Parece existir uma trajetória econômica sustentável a partir de 2016, interrompendo a perda de fôlego registrada depois de 2009. Coincidentemente, foram períodos marcados primeiro por populismo na gestão da economia e depois por reformas. Entre 2006 e 2014 o Brasil adotou políticas de estímulo à demanda com pouca ênfase na oferta. Sem reformas relevantes e com taxas decrescentes de crescimento populacional ao longo dos últimos 50 anos reduzindo a oferta de trabalho, é possível que a capacidade de crescimento tenha sido negativamente afetada.

Contribui também para desaceleração a sequência de choques gerados pela crise financeira norte-americana de 2008, a destruição de capital e trabalho da longa recessão de 2014 e o fato de as fortes restrições fiscais terem reduzido o investimento público.

A situação foi revertida a partir de 2016. Além do avanço do programa de concessões e das reformas trabalhista e previdenciária, houve a autonomia do Banco Central e avanços de marcos regulatórios importantes, como nos casos do gás e saneamento. Do ponto de vista político, a experiência desde a redemocratização tem mostrado que as transições não são acompanhadas por mudanças institucionais abruptas, o que eleva a previsibilidade e confiança.

Estimar os impactos quantitativos destas reformas sobre o PIB, normalmente dispersos no tempo, não é algo simples. Os efeitos sobre crescimento gerados por um conjunto de importantes mudanças em um período concentrado no tempo e marcado por ruídos e choques diversos complica a separação do que são movimentos temporários e permanentes.

Qualitativamente, no entanto, parece claro que estas mudanças favorecem o crescimento ao melhorar a produtividade e atrair investimentos privados que ampliam o estoque de capital[1]. A reforma trabalhista pode estar beneficiando a formalização da mão de obra e reduzindo a insegurança jurídica, o que ajuda o emprego. A mudança nas regras da previdência e a independência do Banco Central elevam a estabilidade e previsibilidade da economia, enquanto os marcos regulatórios atraem investimentos[2].

Um bom teste será avaliar a reação da economia à desaceleração global em curso. Há uma revisão ampla dos impulsos monetários globais e temas geopolíticos, sanitários e climáticos impactam diretamente produção e consumo no mundo. Com piores condições de renda, riqueza, crédito e confiança, os sinais são de desaceleração nos Estados Unidos e na Europa, com uma retomada ainda frágil na Ásia.

Neste contexto, a maior estabilidade doméstica pode incentivar desvios de comércio e investimento a favor da economia brasileira. Além dos impactos da pandemia sobre as cadeias globais de produção e sobre a logística internacional, as tensões geopolíticas na Europa, Estados Unidos e China contribuem para algum recuo na globalização e busca de relações comerciais mais seguras.

Talvez por isso, o consenso entre economistas seja de que o Brasil deverá atravessar bem as turbulências globais.
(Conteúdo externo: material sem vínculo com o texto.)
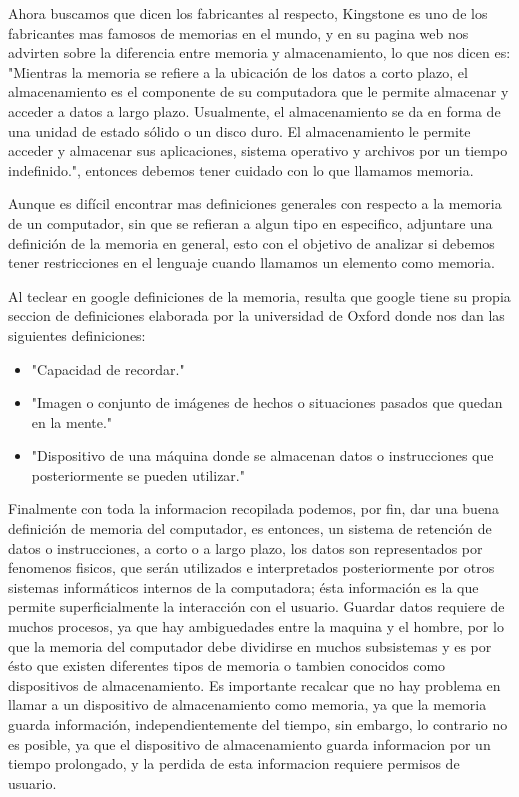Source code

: \documentclass{article}
\begin{document}
Ahora buscamos que dicen los fabricantes al respecto, Kingstone es uno de los fabricantes mas famosos de memorias en el mundo, y en su pagina web nos advirten sobre la diferencia entre memoria y almacenamiento, lo que nos dicen es: "Mientras la memoria se refiere a la ubicación de los datos a corto plazo, el almacenamiento es el componente de su computadora que le permite almacenar y acceder a datos a largo plazo. Usualmente, el almacenamiento se da en forma de una unidad de estado sólido o un disco duro. El almacenamiento le permite acceder y almacenar sus aplicaciones, sistema operativo y archivos por un tiempo indefinido.", entonces debemos tener cuidado con lo que llamamos memoria.\cite{kingstone}

Aunque es difícil encontrar mas definiciones generales con respecto a la memoria de un computador, sin que se refieran a algun tipo en especifico, adjuntare una definición de la memoria en general, esto con el objetivo de analizar si debemos tener restricciones en el lenguaje cuando llamamos un elemento como memoria.

Al teclear en google definiciones de la memoria, resulta que google tiene su propia seccion de definiciones elaborada por la universidad de Oxford donde nos dan las siguientes definiciones:
\begin{itemize}
    \item
    "Capacidad de recordar."\cite{google}
    \item
    "Imagen o conjunto de imágenes de hechos o situaciones pasados que quedan en la mente."\cite{google}
    \item
    "Dispositivo de una máquina donde se almacenan datos o instrucciones que posteriormente se pueden utilizar."\cite{google}
\end{itemize}

Finalmente con toda la informacion recopilada podemos, por fin, dar una buena definición de memoria del computador, es entonces, un sistema de  retención de datos o instrucciones, a corto o a largo plazo, los datos son representados por fenomenos fisicos, que serán utilizados e interpretados posteriormente por otros sistemas informáticos internos de la computadora; ésta información es la que permite superficialmente la interacción con el usuario. Guardar datos requiere de muchos procesos, ya que hay ambiguedades entre la maquina y el hombre, por lo que la memoria del computador debe dividirse en muchos subsistemas y es por ésto que existen diferentes tipos de memoria o tambien conocidos como dispositivos de almacenamiento.
Es importante recalcar que no hay problema en llamar a un dispositivo de almacenamiento como memoria, ya que la memoria guarda información, independientemente del tiempo, sin embargo, lo contrario no es posible, ya que el dispositivo de almacenamiento guarda informacion por un tiempo prolongado, y la perdida de esta informacion requiere permisos de usuario.
\end{document}
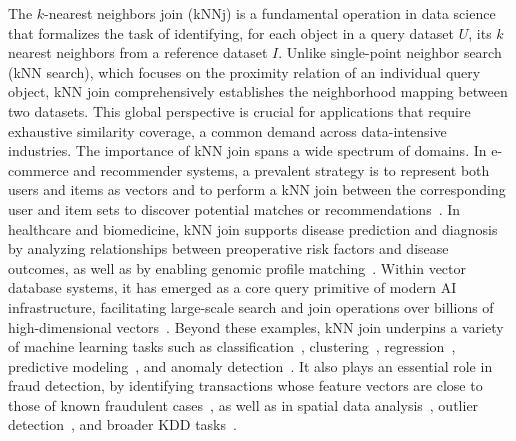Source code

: The $k$-nearest neighbors join (kNNj) is a fundamental operation in data science that formalizes the task of identifying, for each object in a query dataset $U$, its $k$ nearest neighbors from a reference dataset $I$. Unlike single-point neighbor search (kNN search), which focuses on the proximity relation of an individual query object, kNN join comprehensively establishes the neighborhood mapping between two datasets. This global perspective is crucial for applications that require exhaustive similarity coverage, a common demand across data-intensive industries. The importance of kNN join spans a wide spectrum of domains. In e-commerce and recommender systems, a prevalent strategy is to represent both users and items as vectors and to perform a kNN join between the corresponding user and item sets to discover potential matches or recommendations~\cite{hu2021efficient, yang2014continuous, ahuja2019movie}. In healthcare and biomedicine, kNN join supports disease prediction and diagnosis by analyzing relationships between preoperative risk factors and disease outcomes, as well as by enabling genomic profile matching~\cite{bhatti2021predictive, deekshatulu2013classification, khateeb2017efficient, tayeb2017toward}. Within vector database systems, it has emerged as a core query primitive of modern AI infrastructure, facilitating large-scale search and join operations over billions of high-dimensional vectors~\cite{pan2024vector, pan2024survey}. Beyond these examples, kNN join underpins a variety of machine learning tasks such as classification~\cite{bijalwan2014knn, deng2016efficient, dasarathy1991nearest, zhang2017efficient}, clustering~\cite{yang2016fault, shi2018adaptive, hartigan1979algorithm, kanungo2002efficient}, regression~\cite{kohli2020sales}, predictive modeling~\cite{jawthari2021predicting, baashar2021predicting}, and anomaly detection~\cite{li2007network, tian2014anomaly, wang2020log}. It also plays an essential role in fraud detection, by identifying transactions whose feature vectors are close to those of known fraudulent cases~\cite{al2021financial, li2023artificial, singhai2023novel, aldosari2024garra}, as well as in spatial data analysis~\cite{bohm2004k, xia2004gorder, yu2007efficient}, outlier detection~\cite{ghoting2008fast, ning2018parameter}, and broader KDD tasks~\cite{bohm2004k}.

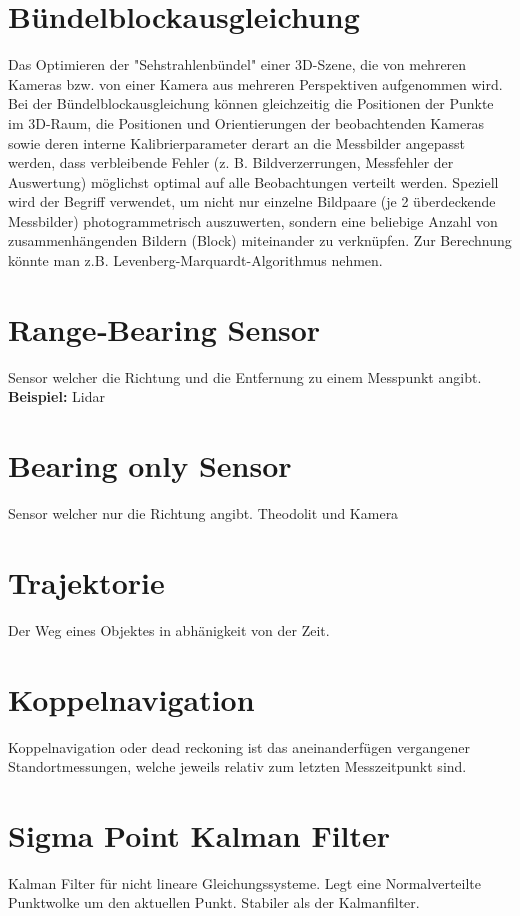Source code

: \section{Bündelblockausgleichung}
\label{uebersicht:sec:Bündelblockausgleichung}
	Das Optimieren der "Sehstrahlenbündel" einer 3D-Szene, die von mehreren Kameras bzw. von einer Kamera aus mehreren Perspektiven
	aufgenommen wird. Bei der Bündelblockausgleichung können gleichzeitig die Positionen der Punkte im 3D-Raum, die Positionen und
	Orientierungen der beobachtenden Kameras sowie deren interne Kalibrierparameter derart an die Messbilder angepasst werden, dass
	verbleibende Fehler (z. B. Bildverzerrungen, Messfehler der Auswertung) möglichst optimal auf alle Beobachtungen verteilt werden.
	Speziell wird der Begriff verwendet, um nicht nur einzelne Bildpaare (je 2 überdeckende Messbilder) photogrammetrisch auszuwerten,
	sondern eine beliebige Anzahl von zusammenhängenden Bildern (Block) miteinander zu verknüpfen. Zur Berechnung könnte man z.B.
	Levenberg-Marquardt-Algorithmus nehmen. 

\section{Range‐Bearing Sensor}
\label{uebersicht:sec:Range‐BearingSensor}
	Sensor welcher die Richtung und die Entfernung zu einem Messpunkt angibt. \\ \textbf{Beispiel:} Lidar

\section{Bearing only Sensor}
\label{uebersicht:sec:BearingonlySensor}
	Sensor welcher nur die Richtung angibt. Theodolit und Kamera

\section{Trajektorie}
\label{uebersicht:sec:Trajektorie}
	Der Weg eines Objektes in abhänigkeit von der Zeit.
	
\section{Koppelnavigation}
\label{uebersicht:sec:Koppelnavigation}
	Koppelnavigation oder dead reckoning ist das aneinanderfügen vergangener Standortmessungen, welche jeweils relativ zum letzten Messzeitpunkt sind.
	
\section{Sigma Point Kalman Filter}
\label{uebersicht:sec:SigmaPointKalmanFilter}
	Kalman Filter für nicht lineare Gleichungssysteme. Legt eine Normalverteilte Punktwolke um den aktuellen Punkt. Stabiler als der Kalmanfilter.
Mesmo com o menor impulso externo e a piora das condições financeiras locais, a expectativa é que haja apenas uma acomodação no crescimento em 2023. É possível que as reformas tenham, de fato, tornado o País mais resistente a choques externos.

[1] A experiência do último século mostra que as reformas permitiram ao País aproveitar melhor os ciclos globais de crescimento, como observado no pós-guerra e nos anos 2000. Neste momento, existe uma clara retomada da formação bruta de capital fixo a partir de 2018.

[2] A pressão inflacionária recente, no entanto, sugere que o crescimento potencial pode estar mais próximo a 2,0% que de valores muito acima deste patamar.